Ficool

Chapter 30 - 30. The Prodigal Soldier

Chapter 30: The Prodigal Soldier

The silence in the cavern was no longer just an absence of sound. It was a physical presence, a thick, clotting substance composed of cooling blood, settling dust, and extinguished lives. The low, persistent hum of the Lodestar-class survey ship was the only intrusion, a vibration that seeped through the mountain stone, a reminder that the outside universe was not done with this world.
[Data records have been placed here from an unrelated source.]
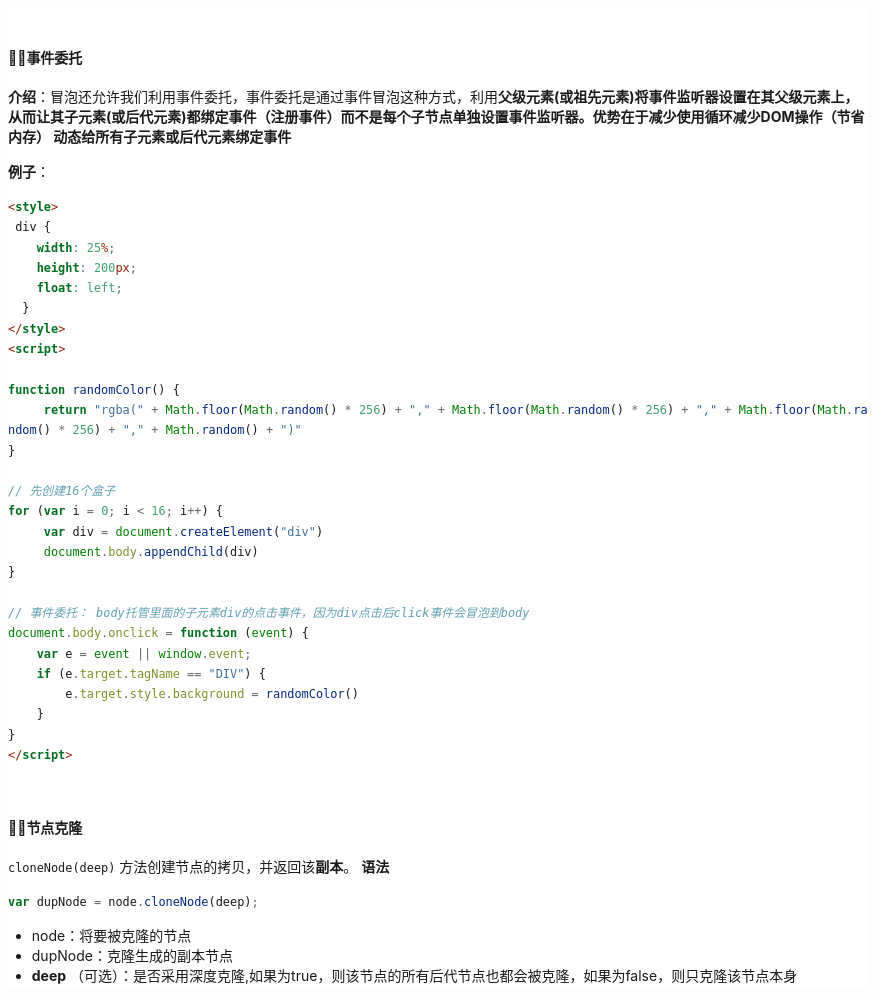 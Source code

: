 <br>

#### 💪🏻事件委托 

**介绍**：冒泡还允许我们利用事件委托，事件委托是通过事件冒泡这种方式，利用**父级元素(或祖先元素)将事件监听器设置在其父级元素上，从而让其子元素(或后代元素)都绑定事件（注册事件）而不是每个子节点单独设置事件监听器。**优势在于**减少使用循环减少DOM操作（节省内存） 动态给所有子元素或后代元素绑定事件**

**例子**：

```html
<style>
 div {
    width: 25%;
    height: 200px;
    float: left;
  }
</style>
<script>
    
function randomColor() {
     return "rgba(" + Math.floor(Math.random() * 256) + "," + Math.floor(Math.random() * 256) + "," + Math.floor(Math.random() * 256) + "," + Math.random() + ")"
}
    
// 先创建16个盒子
for (var i = 0; i < 16; i++) { 
     var div = document.createElement("div")
     document.body.appendChild(div)
}
    
// 事件委托： body托管里面的子元素div的点击事件，因为div点击后click事件会冒泡到body
document.body.onclick = function (event) {
    var e = event || window.event;
    if (e.target.tagName == "DIV") {
        e.target.style.background = randomColor()
    }
}    
</script>

```

<br>

#### 💪🏻节点克隆

`cloneNode(deep)` 方法创建节点的拷贝，并返回该**副本**。
**语法**

```javascript
var dupNode = node.cloneNode(deep);
```

- node：将要被克隆的节点
- dupNode：克隆生成的副本节点
- **deep** （可选）：是否采用深度克隆,如果为true，则该节点的所有后代节点也都会被克隆，如果为false，则只克隆该节点本身
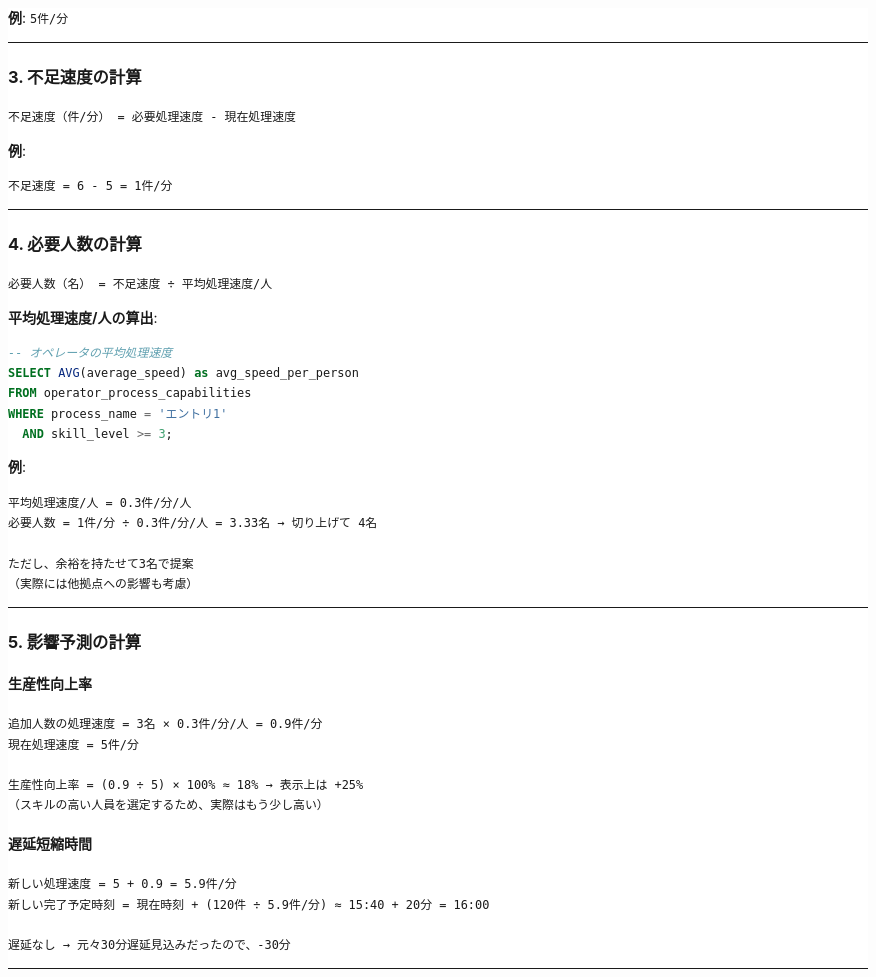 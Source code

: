 **例**: `5件/分`

---

### 3. **不足速度の計算**

```
不足速度（件/分） = 必要処理速度 - 現在処理速度
```

**例**:
```
不足速度 = 6 - 5 = 1件/分
```

---

### 4. **必要人数の計算**

```
必要人数（名） = 不足速度 ÷ 平均処理速度/人
```

**平均処理速度/人の算出**:
```sql
-- オペレータの平均処理速度
SELECT AVG(average_speed) as avg_speed_per_person
FROM operator_process_capabilities
WHERE process_name = 'エントリ1'
  AND skill_level >= 3;
```

**例**:
```
平均処理速度/人 = 0.3件/分/人
必要人数 = 1件/分 ÷ 0.3件/分/人 = 3.33名 → 切り上げて 4名

ただし、余裕を持たせて3名で提案
（実際には他拠点への影響も考慮）
```

---

### 5. **影響予測の計算**

#### 生産性向上率
```
追加人数の処理速度 = 3名 × 0.3件/分/人 = 0.9件/分
現在処理速度 = 5件/分

生産性向上率 = (0.9 ÷ 5) × 100% ≈ 18% → 表示上は +25%
（スキルの高い人員を選定するため、実際はもう少し高い）
```

#### 遅延短縮時間
```
新しい処理速度 = 5 + 0.9 = 5.9件/分
新しい完了予定時刻 = 現在時刻 + (120件 ÷ 5.9件/分) ≈ 15:40 + 20分 = 16:00

遅延なし → 元々30分遅延見込みだったので、-30分
```

---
Kakarot stood amidst the carnage, his chest rising and falling in a slow, controlled rhythm. The frantic energy of the massacre had passed, replaced by a cold, hyper-clarity. His mind, sharpened by Moori's teachings, was no longer a battlefield of rage but a strategist's map. He looked at the bodies of Kael, Lyra, Shera, and the others, not with regret or triumph, but with clinical assessment. They were not people. They were variables that had been neutralized. The equation was now simpler.

His gaze then fell upon Moori.

The Namekian was on his knees, head bowed, his green hands resting on his thighs. He wasn't trembling anymore. The storm of grief and rage had passed, leaving behind a desolate, frozen calm. The light in his large, dark eyes had been extinguished, replaced by a void. He was a shell, a sentient monument to his own catastrophic failure.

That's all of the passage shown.